Тут снова появилась мама, отправила ее в заднюю комнату, а мне предложила сесть. Чтобы немного со мной поговорить, как она сказала. Слава Богу, не считала, что я явился объявить ей о своих чувствах к ее дочери или о чем-то подобном. Взяла управление разговором в свои руки и посоветовала мне прежде всего пригласить дочь на прогулку. Позвать в театр. Дать ей возможность решить, хочет ли она пойти со мной на вечер.
Против этого у меня, упаси Господь, не было возражений. Но когда я в следующее воскресенье в десять утра пришел на свидание (выждав семь минут за углом, чтобы не слишком точно быть на месте), на прогулку со мной явились две девушки. Это ужасно действовало мне на нервы. Мы исходили все три тогдашних ныммеских парка по пестрому снегу, неровному от замерзших собачьих следов, я старался быть с Лией настолько остроумным и вежливым, насколько мог, и по отношению к той, другой, к Ванде, или как там ее звали, - настолько не невежливым, насколько мог, но в то же время со всей ясностью дал ей понять, что она лишняя. Но она не понимала, и, что самое ужасное, Лия не понимала. На прощанье сказала, что и в театр на "Демона" Рубинштейна в пятницу вечером мы тоже пойдем втроем. Для протеста они не оставили мне возможности, скрылись за дверью дома.
Кстати (этот вопрос Улло адресовал мне): ты с годами разобрался, почему девчонки так поступают? Я должен признаться, не понимаю этого до сих пор. Могу лишь предполагать, а подумав, прихожу к выводу, что любой ответ глуп. Если это со стороны девушки игра, которая должна означать, что попытки юноши к сближению ее не интересуют, тогда зачем тратит свое и своей подружки время?! Не говоря уже о моем! А если это страх перед возможной попыткой к сближению и желание его отодвинуть, стремление избежать, почему эта девочка соглашается на такие отношения, если ей становится страшно?"
Здесь я заметил: "Улло, так уж повелось, что присутствует и одно и другое, игра, страх, в меняющихся пропорциях..."

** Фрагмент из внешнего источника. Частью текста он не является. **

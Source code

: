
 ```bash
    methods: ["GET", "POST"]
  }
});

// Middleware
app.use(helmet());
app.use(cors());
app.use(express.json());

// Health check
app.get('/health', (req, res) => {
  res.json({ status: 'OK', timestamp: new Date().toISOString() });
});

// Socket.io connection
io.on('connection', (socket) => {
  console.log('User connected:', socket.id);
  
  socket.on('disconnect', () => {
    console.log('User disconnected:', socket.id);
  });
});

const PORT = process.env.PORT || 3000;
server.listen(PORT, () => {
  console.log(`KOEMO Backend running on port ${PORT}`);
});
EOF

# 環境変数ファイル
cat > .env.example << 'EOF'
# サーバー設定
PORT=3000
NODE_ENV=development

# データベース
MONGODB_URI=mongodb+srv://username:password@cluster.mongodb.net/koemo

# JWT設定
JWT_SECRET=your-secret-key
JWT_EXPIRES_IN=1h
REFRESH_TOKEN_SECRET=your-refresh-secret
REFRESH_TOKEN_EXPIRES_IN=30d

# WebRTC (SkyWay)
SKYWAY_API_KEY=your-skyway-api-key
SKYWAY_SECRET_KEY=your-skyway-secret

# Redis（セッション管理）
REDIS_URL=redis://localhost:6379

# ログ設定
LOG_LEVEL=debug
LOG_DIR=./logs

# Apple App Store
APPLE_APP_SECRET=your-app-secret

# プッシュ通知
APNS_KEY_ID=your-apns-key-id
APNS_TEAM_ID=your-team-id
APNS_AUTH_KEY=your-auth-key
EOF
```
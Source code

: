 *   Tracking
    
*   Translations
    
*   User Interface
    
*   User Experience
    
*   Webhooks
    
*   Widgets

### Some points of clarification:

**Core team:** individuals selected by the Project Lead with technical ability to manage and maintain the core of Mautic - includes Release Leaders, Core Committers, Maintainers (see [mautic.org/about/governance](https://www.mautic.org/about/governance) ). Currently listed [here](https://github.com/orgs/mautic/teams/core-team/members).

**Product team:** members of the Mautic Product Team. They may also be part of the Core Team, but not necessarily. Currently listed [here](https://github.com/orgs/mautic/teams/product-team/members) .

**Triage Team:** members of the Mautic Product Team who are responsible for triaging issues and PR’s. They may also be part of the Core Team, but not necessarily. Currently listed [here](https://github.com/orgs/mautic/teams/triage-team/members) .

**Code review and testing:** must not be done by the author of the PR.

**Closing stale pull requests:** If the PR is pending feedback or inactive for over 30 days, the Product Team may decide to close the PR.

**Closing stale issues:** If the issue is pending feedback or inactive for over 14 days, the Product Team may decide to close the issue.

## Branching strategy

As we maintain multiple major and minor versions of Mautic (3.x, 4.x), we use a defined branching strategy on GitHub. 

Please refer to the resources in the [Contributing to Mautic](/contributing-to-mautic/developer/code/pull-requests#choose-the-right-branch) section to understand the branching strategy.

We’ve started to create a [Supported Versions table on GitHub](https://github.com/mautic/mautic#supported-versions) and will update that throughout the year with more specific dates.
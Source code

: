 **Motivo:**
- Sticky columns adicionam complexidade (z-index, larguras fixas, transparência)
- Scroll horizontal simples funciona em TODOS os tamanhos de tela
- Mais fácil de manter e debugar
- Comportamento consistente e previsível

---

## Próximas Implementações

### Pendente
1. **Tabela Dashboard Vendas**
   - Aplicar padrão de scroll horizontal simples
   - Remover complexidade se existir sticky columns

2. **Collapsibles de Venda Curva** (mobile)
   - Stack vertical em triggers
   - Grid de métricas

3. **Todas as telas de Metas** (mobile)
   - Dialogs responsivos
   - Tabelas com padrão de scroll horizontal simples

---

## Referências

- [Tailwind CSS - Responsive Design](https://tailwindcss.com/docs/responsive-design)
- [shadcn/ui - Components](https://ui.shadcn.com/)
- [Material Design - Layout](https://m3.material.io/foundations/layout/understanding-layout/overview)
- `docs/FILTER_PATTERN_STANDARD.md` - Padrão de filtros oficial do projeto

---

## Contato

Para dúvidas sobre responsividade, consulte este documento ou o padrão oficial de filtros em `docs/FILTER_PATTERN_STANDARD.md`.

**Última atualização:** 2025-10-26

На что он мне девять лет назад ответил:
"Хорошо, я понимаю, что как игра, так и страх. Но ведь что-то из них должно превалировать. Допустим, игра. Но с легким оттенком страха. Или доминирует страх с оттенком игры - так что ты не можешь толком понять, не является ли игра главным? Но так, как Лия, - плоско, серо, фифти-фифти - скучно.
Однако Лия все же не была столь неисправима. Как мне показалось. Ибо когда я в пятницу зашел к ней домой и с глазу на глаз объяснил, что у меня всего два билета (желая отделаться от Ванды, я даже решился сказать, что у меня не хватило на третий билет денег, что, кстати, было недалеко от истины), она объявила мне с улыбкой Моны Лизы, что согласна пойти вдвоем. И когда я снова появился через полтора часа, сообщила, что приходила Ванда и она ее спровадила. Сама же была нарядна как никогда и ослепительно прекрасна.
Но если ты спросишь, кто тем вечером в "Демоне" пел, то должен признаться: я не помню. И, кстати, не помню и того, кто играл в спектакле "Салон и тюрьма" Раудсепа, на который мы ходили. Не помню, кто играл вечером накануне бала в "Тристане и Изольде". Каждый раз вдвоем, и она каждый раз благосклонно мила. Особенно благосклонна она стала после того, как в первом антракте "Демона" - мы продвигались с пятого ряда к первому - в проходе перед сценой Раймунд Кулль через парапет оркестровой ямы протянул мне руку для приветствия, - как он сказал, потную от махания палочкой - "Эй! Улло! Ну, что нового? Как поживает госпожа Берендс?" Я представил их: "Главный дирижер Раймунд Кулль - и барышня Лия Борм". Главный дирижер воскликнул: "Это Фердинанда Борма дочка? Да! Смотри, какая красавица!" И поцеловал ей, школьнице, ручку с тоненьким золотым колечком.
Но вот настал школьный вечер. Я не буду об этом долго рассказывать. Ибо вся эта история с Лией и так слишком затянулась. Однако школьный вечер был абсолютно comme il faut. Лия, на мой взгляд, превзошла всех остальных девочек: мерцающие, рыжевато-каштановые волосы и светлое оливково-зеленое платье, длинное, конечно. И фигура - так что не только Амбель, но и старина Викман танцевали с нею.
И после этого - если быть кратким - я стал бывать у Бормов. Быть может, слишком часто. И произносить, быть может, слишком умные речи. А в один прекрасный день у меня появился соперник: щекастый, коренастый аспирант. И тут пошло. Когда я к ним приходил, Лия в это время каталась с аспирантом на лыжах. Может, я был недостаточно решительным, чтобы встать и уйти. Не знаю, потому ли, что заметила это, или все происходило само собой, но госпожа Борм не раз предлагала мне в таких случаях свое общество. Приглашала высказаться по поводу русской литературы, которую я знал весьма поверхностно. Говорила о моем духовном родстве с Печориным - и случалось, что, когда госпожа беседовала со мной и я в меру сил старался быть остроумным, в том же зале в нескольких метрах от нас сидели Лия со своим аспирантом и вели беседу. На мой взгляд, такое поведение было вызывающим, но я не торопился потребовать от нее сделать выбор: Аугуст или я. И в известной степени мать Лии была мне поддержкой. Мне казалось, что в мягкой и доверительной форме она старалась сохранить меня в орбите семьи. Хотя бы так - когда Лия снова и снова уходила куда-то с Аугустом - в зале, возле камина играла со мной в карты, обычно в пятьсот, где я, разумеется, как правило, выигрывал.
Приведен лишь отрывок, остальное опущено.